Other rules make sense on their own, but are hard to reconcile with a consistent view of the world. For instance, if you think people are too stupid to figure out where they can walk out to in a lake, how on earth do you justify letting such people vote to decide US foreign policy? If you think that people need to be protected from the prospect of inadvertent mistakes (as one rationale for the insane swimming restrictions), why doesn't this apply consistently? In Chicago, for instance, you're able to ride your motorcycle to the beach without a helmet, but not allowed to swim freely once you arrive. I challenge anyone to explain these two facts as being the result of a consistent approach to anything.

This can get particularly striking when dealing with rules designed to guide conventions of behavior when people are forced to interact in environments when their immediate interests are at odds. An increasingly common indignant complaint in modern life is when one is forced to endure the merest whiff of unwanted cigarette smoke. The tradeoff here is fundamental - one person gains enjoyment by emitting smoke, the other by not having to smell it. If we can't simply separate, as in smoking versus non-smoking sections, who gets their way and who has to lump it? One rule says that smoke is a minor imposition, and the rest of the world has to deal with it. The other says that it's rude to pollute other peoples air, whether by farting, smoking, or not showering after exercise or wearing deodorant before. You should only do any of them where others aren't impacted. Both are individually defensible. Society used to favor view #1, but the evangelists for #2 seem to have won the day, imposing their will on everyone else. They don't tell you it's just their preference, of course - it's all about the cost to society of second hand smoke. Yeah right.

Some of these indignant smoke-botherers would do well to reflect on the fragility of their own intellectual consistency. My favorite in this regard are the people who ask other people to not smoke nearby, because their children will breath it in. I find this such a tone deaf complaint. Personally, I don't get annoyed by smoke very much. But I do get significantly annoyed by loud noises in environments not conducive to them - loud and boisterous tables at restaurants, young children yelling and carrying on, that kind of thing. If you bring your very young child to a restaurant, there is a chance they may start crying and you won't be able to comfort them. If this happens, it's not going to be pleasant for the people around you. Triply so if you're on a plane. This is totally predictable in advance, of course - when you bring the kid along, it's just the risk that goes with the territory.
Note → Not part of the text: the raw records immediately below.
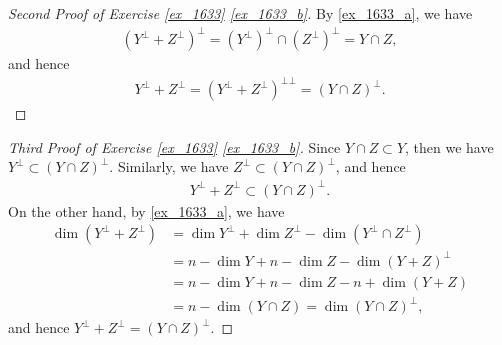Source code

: \documentclass[10pt]{book}
\theoremstyle{definition}
\numberwithin{equation}{chapter}
\begin{document}
\begin{proof}[Second Proof of Exercise \ref{ex_1633} \ref{ex_1633_b}]
By \ref{ex_1633_a}, we have
\begin{align*}
    \left(Y^\bot + Z^\bot\right)^\bot = \left(Y^\bot\right)^\bot \cap \left(Z^\bot\right)^\bot = Y \cap Z,
\end{align*}
and hence
\begin{align*}
    Y^\bot + Z^\bot = \left(Y^\bot + Z^\bot\right)^{\bot\bot} = \left(Y \cap Z\right)^\bot.
\end{align*}
\end{proof}

\begin{proof}[Third Proof of Exercise \ref{ex_1633} \ref{ex_1633_b}]
Since $Y \cap Z \subset Y$, then we have $Y^\bot \subset \left(Y \cap Z\right)^\bot$. Similarly, we have $Z^\bot \subset \left(Y \cap Z\right)^\bot$, and hence
\begin{align*}
    Y^\bot + Z^\bot \subset \left(Y \cap Z\right)^\bot.
\end{align*}
On the other hand, by \ref{ex_1633_a}, we have
\begin{align*}
    \dim \left(Y^\bot + Z^\bot\right) & = \dim Y^\bot + \dim Z^\bot - \dim \left(Y^\bot \cap Z^\bot\right) \\
    & = n - \dim Y + n - \dim Z - \dim (Y + Z)^\bot \\
    & = n - \dim Y + n - \dim Z - n + \dim (Y + Z) \\
    & = n - \dim (Y \cap Z) = \dim (Y \cap Z)^\bot,
\end{align*}
and hence $Y^\bot + Z^\bot = (Y \cap Z)^\bot$.
\end{proof}

\medskip
\end{document}
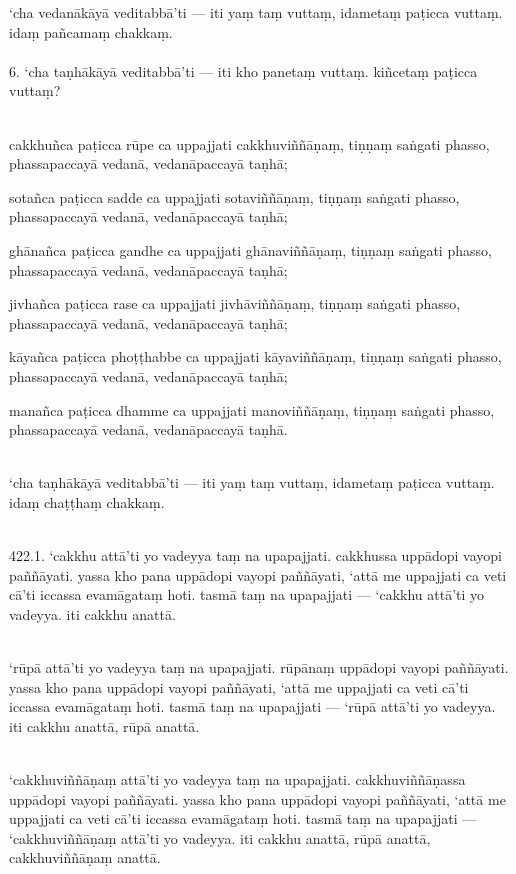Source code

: \documentclass[9pt]{article}
\begin{document}
‘cha vedanākāyā veditabbā’ti — iti yaṃ taṃ vuttaṃ, idametaṃ paṭicca vuttaṃ. idaṃ pañcamaṃ chakkaṃ.\\\
\pagebreak\\
6. ‘cha taṇhākāyā veditabbā’ti — iti kho panetaṃ vuttaṃ. kiñcetaṃ paṭicca vuttaṃ?\\\

cakkhuñca paṭicca rūpe ca uppajjati cakkhuviññāṇaṃ, tiṇṇaṃ saṅgati phasso, phassapaccayā vedanā, vedanāpaccayā taṇhā;\

sotañca paṭicca sadde ca uppajjati sotaviññāṇaṃ, tiṇṇaṃ saṅgati phasso, phassapaccayā vedanā, vedanāpaccayā taṇhā;\

ghānañca paṭicca gandhe ca uppajjati ghānaviññāṇaṃ, tiṇṇaṃ saṅgati phasso, phassapaccayā vedanā, vedanāpaccayā taṇhā;\

jivhañca paṭicca rase ca uppajjati jivhāviññāṇaṃ, tiṇṇaṃ saṅgati phasso, phassapaccayā vedanā, vedanāpaccayā taṇhā;\

kāyañca paṭicca phoṭṭhabbe ca uppajjati kāyaviññāṇaṃ, tiṇṇaṃ saṅgati phasso, phassapaccayā vedanā, vedanāpaccayā taṇhā;\

manañca paṭicca dhamme ca uppajjati manoviññāṇaṃ, tiṇṇaṃ saṅgati phasso, phassapaccayā vedanā, vedanāpaccayā taṇhā.\\\

‘cha taṇhākāyā veditabbā’ti — iti yaṃ taṃ vuttaṃ, idametaṃ paṭicca vuttaṃ. idaṃ chaṭṭhaṃ chakkaṃ.\\\

422.1. ‘cakkhu attā’ti yo vadeyya taṃ na upapajjati. cakkhussa uppādopi vayopi paññāyati. yassa kho pana uppādopi vayopi paññāyati, ‘attā me uppajjati ca veti cā’ti iccassa evamāgataṃ hoti. tasmā taṃ na upapajjati — ‘cakkhu attā’ti yo vadeyya. iti cakkhu anattā.\\\

‘rūpā attā’ti yo vadeyya taṃ na upapajjati. rūpānaṃ uppādopi vayopi paññāyati. yassa kho pana uppādopi vayopi paññāyati, ‘attā me uppajjati ca veti cā’ti iccassa evamāgataṃ hoti. tasmā taṃ na upapajjati — ‘rūpā attā’ti yo vadeyya. iti cakkhu anattā, rūpā anattā.\\\

‘cakkhuviññāṇaṃ attā’ti yo vadeyya taṃ na upapajjati. cakkhuviññāṇassa uppādopi vayopi paññāyati. yassa kho pana uppādopi vayopi paññāyati, ‘attā me uppajjati ca veti cā’ti iccassa evamāgataṃ hoti. tasmā taṃ na upapajjati — ‘cakkhuviññāṇaṃ attā’ti yo vadeyya. iti cakkhu anattā, rūpā anattā, cakkhuviññāṇaṃ anattā.\\\
\end{document}
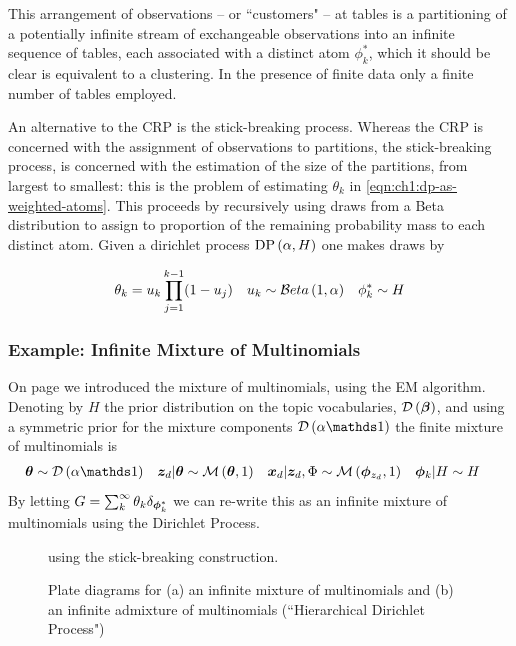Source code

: This arrangement of observations -- or ``customers" --  at tables is a partitioning of a potentially infinite stream of exchangeable observations into an infinite sequence of tables, each associated with a distinct atom $\phi^*_k$, which it should be clear is equivalent to a clustering. In the presence of finite data only a finite number of tables employed.


An alternative to the CRP is the stick-breaking process. Whereas the CRP is concerned with the assignment of observations to partitions, the stick-breaking process, is concerned with the estimation of the size of the partitions, from largest to smallest: this is the problem of estimating $\theta_k$ in \eqref{eqn:ch1:dp-as-weighted-atoms}. This proceeds by recursively using draws from a Beta distribution to assign to proportion of the remaining probability mass to each distinct atom. Given a dirichlet process $\text{DP} \left( {\alpha, H} \right)$ one makes draws by

\begin{align}
\theta_k & = u_k \prod_{j=1}^{k-1} (1 - u_j) &
u_k & \sim \mathcal{B}eta \left( {1}, {\alpha} \right) &
\phi^*_k \sim H
\end{align}


\subsubsection*{Example: Infinite Mixture of Multinomials}
On page \pageref{sec:ch1:mom} we introduced the mixture of multinomials, using the EM algorithm. Denoting by $H$ the prior distribution on the topic vocabularies, $\mathcal{D} \left( {\bm \beta} \right)$, and using a symmetric prior for the mixture components $\dir{\alpha \one}$ the finite mixture of multinomials is
\begin{align}
\vv{\theta} & \sim \dir{\alpha \one} &
\zd|\vv{\theta} & \sim \muln{\vv{\theta}}{1} & 
\xd|\zd, \params & \sim \muln{\param_{z_{d}}}{1} & 
\param_k|H & \sim H
\end{align}
By letting $G = \sum_k^\infty \theta_k \delta_{\bm \phi^*_k}$ we can re-write this as an infinite mixture of multinomials using the Dirichlet Process.

\begin{figure}
\centering
    \subfigure[]{
        \resizebox{0.3\textwidth}{0.40\textwidth}{
            
        }
    }
    \subfigure[]{
        \resizebox{0.5\textwidth}{0.40\textwidth}{
            
        }
    }

    \caption{Plate diagrams for (a) an infinite mixture of multinomials and (b) an infinite admixture of multinomials (``Hierarchical Dirichlet Process")} using the stick-breaking construction.
\label{fig:inf-plates}
\end{figure}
There's a very reasonable argument that say, tough luck, it's not a large imposition, and we can't expect young parents to just be pariahs for years. Which is fine. But would you be happy if the same argument were applied to smoking? This goes even more so when the child is above the age where they might be taught better manners. If your 6 month old won't stop crying, people understand that sometimes there's not much you can do. But when your 4 year old is talking at full volume in the art museum, and you just carry on thinking it's adorable (as happened to me today)? That, my friend, is the equivalent of lighting up your cigarette at the table just before the dessert course.

The first order response to all this is that most people turn out to be quite flexible in matters of abstract principle once a sufficient quantity of their oxen are about to be gored. As Ace of Spades once memorably put it, everyone is a property rights absolutist right up until the point that their neighbour, also a property rights absolutist, wants to open a fat-rendering plant.

The second is that there is a certain type of utopian that wants to set down consistent principles in all social behaviour, and if certain practices need to be upended to make it happen, so be it. The small-c conservative takes a Camus-like view of the absurdity of much convention - sure it's arbitrary, but that's okay. Ripping up long-standing practices tends to not have a great track record, so maybe you're better off just accepting that it doesn't make any sense.

Part of me is sympathetic to the Utopian view that we need to hammer out consistent principles once and for all. But I don't think it's every going to happen. You're probably better off just embracing the absurdity and contradiction.

I try to remind myself of this when it's my meal being disturbed. As Mr Dylan put it - be easy baby, there ain't nothing worth stealing here.